WORK ORDER: Keep the images out while you set down the data exactly.

SUPPLIED RECORDS:
* * * *

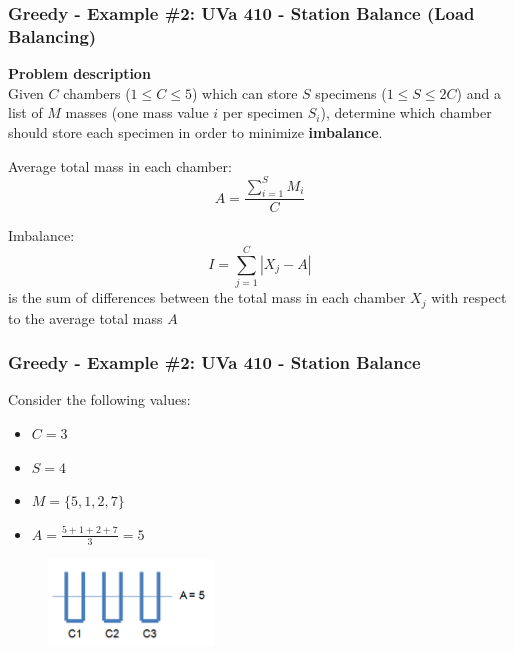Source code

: \documentclass{beamer}
\begin{document}
\begin{frame}[fragile]
\frametitle{Greedy - Example \#2: UVa 410 - Station Balance (Load Balancing)}

\color{red}\textbf{Problem description}\color{black} \\

Given $C$ chambers ($1\leq C \leq 5$) which can store $S$ specimens ($1 \leq S \leq 2C$) and a list of $M$ masses (one mass value $i$ per specimen $S_i$), determine which chamber should store each specimen in order to minimize \textbf{imbalance}.

\vspace{0.3cm}

Average total mass in each chamber: $$A = \frac{\sum_{i=1}^{S}M_i}{C}$$

Imbalance: $$I = \sum_{j=1}^{C} |X_j - A|$$ is the sum of differences between the total mass in each chamber $X_j$ with respect to the average total mass $A$

\end{frame}

\begin{frame}[fragile]
\frametitle{Greedy - Example \#2: UVa 410 - Station Balance}

Consider the following values:

\begin{itemize}
    \item $C=3$
    \item $S=4$
    \item $M=\{5,1,2,7\}$
    \item $A=\frac{5+1+2+7}{3} = 5$
\end{itemize}

\begin{figure}
    \centering
    \includegraphics[scale=0.5]{imgs/uva_410_1.png}
\end{figure}

\end{frame}
\end{document}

* * * *

EXPECTED ANSWER:
Source code

: \documentclass{beamer}
\begin{document}
\begin{frame}[fragile]
\frametitle{Greedy - Example \#2: UVa 410 - Station Balance (Load Balancing)}

\color{red}\textbf{Problem description}\color{black} \\

Given $C$ chambers ($1\leq C \leq 5$) which can store $S$ specimens ($1 \leq S \leq 2C$) and a list of $M$ masses (one mass value $i$ per specimen $S_i$), determine which chamber should store each specimen in order to minimize \textbf{imbalance}.

\vspace{0.3cm}

Average total mass in each chamber: $$A = \frac{\sum_{i=1}^{S}M_i}{C}$$

Imbalance: $$I = \sum_{j=1}^{C} |X_j - A|$$ is the sum of differences between the total mass in each chamber $X_j$ with respect to the average total mass $A$

\end{frame}

\begin{frame}[fragile]
\frametitle{Greedy - Example \#2: UVa 410 - Station Balance}

Consider the following values:

\begin{itemize}
    \item $C=3$
    \item $S=4$
    \item $M=\{5,1,2,7\}$
    \item $A=\frac{5+1+2+7}{3} = 5$
\end{itemize}

\begin{figure}
    \centering
    \includegraphics[scale=0.5]{imgs/uva_410_1.png}
\end{figure}

\end{frame}
\end{document}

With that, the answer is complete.